The scheme – known as the Local Authority Lending Scheme – is already established and other councils are taking part. The borough’s 60-strong council still need to give it the go-ahead on October 11.

If it gets the green light, the local authority will team up with high-street bank Lloyds TSB, which will administer the scheme.

The proposal follows a borough-commissioned report which found that 83 per cent of potential first-time buyers in Basingstoke and Deane would struggle to get a mortgage.

Councillors on the economic prosperity and performance overview and scrutiny committee, as well as the borough council’s decision-making Cabinet, have welcomed the scheme.

Committee chairman Councillor Rebecca Bean, who is 23, said the scheme will help young people struggling to buy.

“For someone like me, to save 25 per cent to a buy a house is nearly impossible,” said Cllr Bean, pictured. “So many young people are staying at home for longer and longer with their parents. So this is helping young people like myself.”

But Cllr Ian Tilbury said endorsing the scheme was just “reinflating the balloon” that caused the 2008 credit-crunch.
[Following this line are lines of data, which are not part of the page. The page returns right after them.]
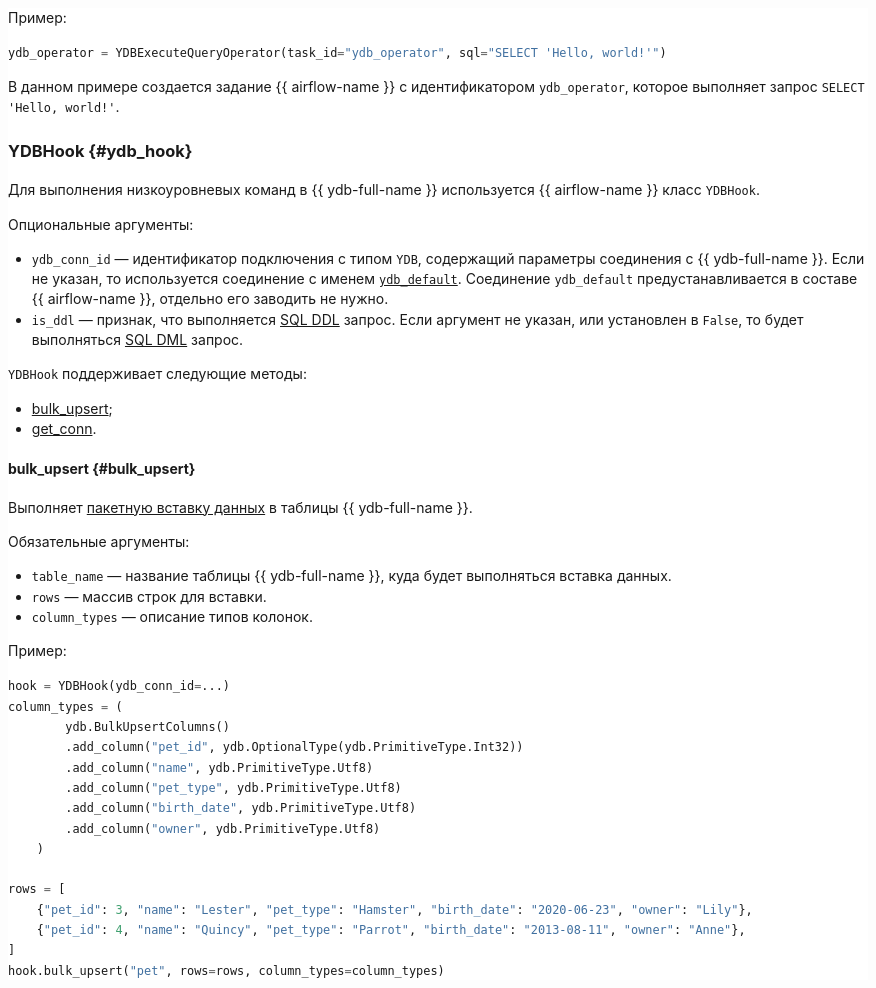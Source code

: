 Пример:

```python
ydb_operator = YDBExecuteQueryOperator(task_id="ydb_operator", sql="SELECT 'Hello, world!'")
```

В данном примере создается задание {{ airflow-name }} с идентификатором `ydb_operator`, которое выполняет запрос `SELECT 'Hello, world!'`.


### YDBHook {#ydb_hook}

Для выполнения низкоуровневых команд в {{ ydb-full-name }} используется {{ airflow-name }} класс `YDBHook`.

Опциональные аргументы:

* `ydb_conn_id` — идентификатор подключения с типом `YDB`, содержащий параметры соединения с {{ ydb-full-name }}. Если не указан, то используется соединение с именем [`ydb_default`](#ydb_default). Соединение `ydb_default` предустанавливается в составе {{ airflow-name }}, отдельно его заводить не нужно.
* `is_ddl` — признак, что выполняется [SQL DDL](https://en.wikipedia.org/wiki/Data_definition_language) запрос. Если аргумент не указан, или установлен в `False`, то будет выполняться [SQL DML](https://ru.wikipedia.org/wiki/Data_Manipulation_Language) запрос.

`YDBHook` поддерживает следующие методы:

- [bulk_upsert](#bulk_upsert);
- [get_conn](#get_conn).

#### bulk_upsert {#bulk_upsert}

Выполняет [пакетную вставку данных](../../recipes/ydb-sdk/bulk-upsert.md) в таблицы {{ ydb-full-name }}.

Обязательные аргументы:

* `table_name` — название таблицы {{ ydb-full-name }}, куда будет выполняться вставка данных.
* `rows` — массив строк для вставки.
* `column_types` — описание типов колонок.


Пример:

```python
hook = YDBHook(ydb_conn_id=...)
column_types = (
        ydb.BulkUpsertColumns()
        .add_column("pet_id", ydb.OptionalType(ydb.PrimitiveType.Int32))
        .add_column("name", ydb.PrimitiveType.Utf8)
        .add_column("pet_type", ydb.PrimitiveType.Utf8)
        .add_column("birth_date", ydb.PrimitiveType.Utf8)
        .add_column("owner", ydb.PrimitiveType.Utf8)
    )

rows = [
    {"pet_id": 3, "name": "Lester", "pet_type": "Hamster", "birth_date": "2020-06-23", "owner": "Lily"},
    {"pet_id": 4, "name": "Quincy", "pet_type": "Parrot", "birth_date": "2013-08-11", "owner": "Anne"},
]
hook.bulk_upsert("pet", rows=rows, column_types=column_types)
```
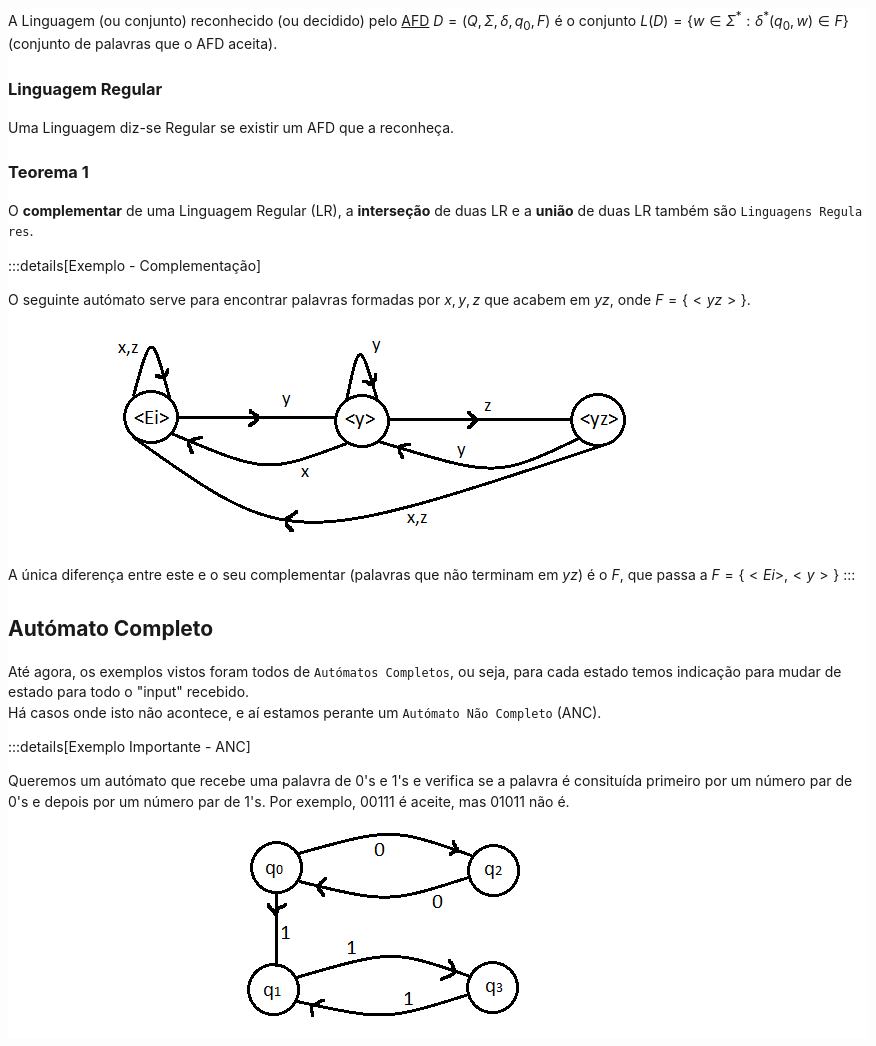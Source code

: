 A Linguagem (ou conjunto) reconhecido (ou decidido) pelo [AFD](#aceitacao-de-um-afd) $D = (Q,\Sigma,\delta,q_0,F)$ é o conjunto $L(D) = \{w \in \Sigma^* : \delta^*(q_0,w) \in F\}$ (conjunto de palavras que o AFD aceita).

### Linguagem Regular

Uma Linguagem diz-se Regular se existir um AFD que a reconheça.

### Teorema 1

O **complementar** de uma Linguagem Regular (LR), a **interseção** de duas LR e a **união** de duas LR também são `Linguagens Regulares`.

:::details[Exemplo - Complementação]

O seguinte autómato serve para encontrar palavras formadas por $x,y,z$ que acabem em $yz$, onde $F=\{<yz>\}$.

![Auto 2](./imgs/0026-auto2.png)

A única diferença entre este e o seu complementar (palavras que não terminam em $yz$) é o $F$, que passa a $F=\{<Ei>,<y>\}$
:::

## Autómato Completo

Até agora, os exemplos vistos foram todos de `Autómatos Completos`, ou seja, para cada estado temos indicação para mudar de estado para todo o "input" recebido.  
Há casos onde isto não acontece, e aí estamos perante um `Autómato Não Completo` (ANC).

:::details[Exemplo Importante - ANC]

Queremos um autómato que recebe uma palavra de $0$'s e $1$'s e verifica se a palavra é consituída primeiro por um número par de $0$'s e depois por um número par de $1$'s. Por exemplo, $00111$ é aceite, mas $01011$ não é.

![Auto ANC](./imgs/0026-autoNC1.png)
He argued that the mortgage help scheme would encourage buyers to stretch themselves financially, increasing the likely number of people defaulting.

“We are doing the right thing by trying to help them,” he said. “But we are not helping them by encouraging them to take on a very large deposit.”

Cabinet suggested that mortgages eligible for the scheme are capped at £238,000. Full council will need to agree to moving £1m of taxpayer cash into a Lloyds TSB account for a five-year period.

Cllr Rob Golding, Cabinet member for housing and regeneration, said: “In the current housing market, with high deposits needed by mortgage lenders, people can struggle to find the money to buy their first home even if they can afford the monthly repayments. We want to do something to help residents, especially young people, to take their first step on to the housing ladder.”